All The Truths (Lies & Truths Duet #2) by Rina Kent



The world needs to stop and face me this time. People need to see me, not Rai or Reina, a Sokolov or an Ellis, but me.

Just me.

The person inside who’s barely holding on by a thread.

With a resigned sigh, I turn around and march over to where Asher sits on the bed.

My bed.

There’s something so intimate about that, and I don’t want to admit it right now.

I lower myself opposite him, with the plate between us. I place both my hands underneath my thighs so they don’t act out on any crazy ideas like reaching out to brush back that stray strand on his forehead.

“Now eat,” he orders.

God, this man and his authoritative streak. I wish I hated it.

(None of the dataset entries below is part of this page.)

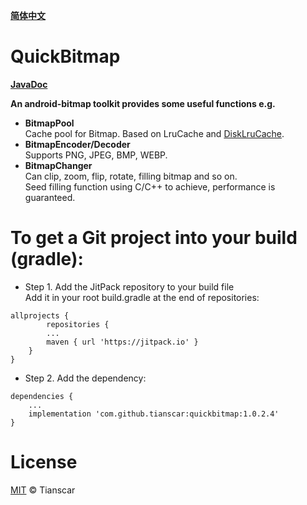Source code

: [**简体中文**](https://github.com/Tianscar/QuickBitmap/blob/master/README-zh_CN.md)
# QuickBitmap
[**JavaDoc**](https://tianscar.github.io/QuickBitmap)

**An android-bitmap toolkit provides some useful functions e.g.**
* **BitmapPool**<br/>
Cache pool for Bitmap. Based on LruCache and [DiskLruCache](https://github.com/JakeWharton/DiskLruCache).
* **BitmapEncoder/Decoder**<br/>
Supports PNG, JPEG, BMP, WEBP.
* **BitmapChanger**<br/>
Can clip, zoom, flip, rotate, filling bitmap and so on.<br/>
Seed filling function using C/C++ to achieve, performance is guaranteed.

# To get a Git project into your build (gradle):

* Step 1. Add the JitPack repository to your build file<br/>
Add it in your root build.gradle at the end of repositories:<br/>
```
allprojects {
        repositories {
		...
		maven { url 'https://jitpack.io' }
	}
}
```

* Step 2. Add the dependency:<br/>
```
dependencies {
	...
	implementation 'com.github.tianscar:quickbitmap:1.0.2.4'
}
```

# License
[MIT](https://github.com/Tianscar/QuickBitmap/blob/master/LICENSE) © Tianscar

If I did, maybe all of this would be easier. Maybe my entire body wouldn’t be on high alert with a full rush of adrenaline.

“I’m fine.” My stomach growls as soon as the words come out of my mouth.

Damn traitor.

“You were saying?” He raises an eyebrow.

“I don’t want to eat, okay?” I pause. “Why did you bring me here? How did you find me anyway?”

“I followed you.”

I followed you.

Just like that. No explanation, no attempt at apologizing.

Who am I kidding? I’m starting to think Asher isn’t apologetic about anything.

He’s his own brand of atypical, not exactly a sociopath, but something similar. At times, it feels like he does care, but at other times, he completely eradicates that part.

“And why are we here?” I murmur.

“Because.” He takes a spoonful of what seems to be mac and cheese and places it in front of my mouth. “For the last time, fucking eat.”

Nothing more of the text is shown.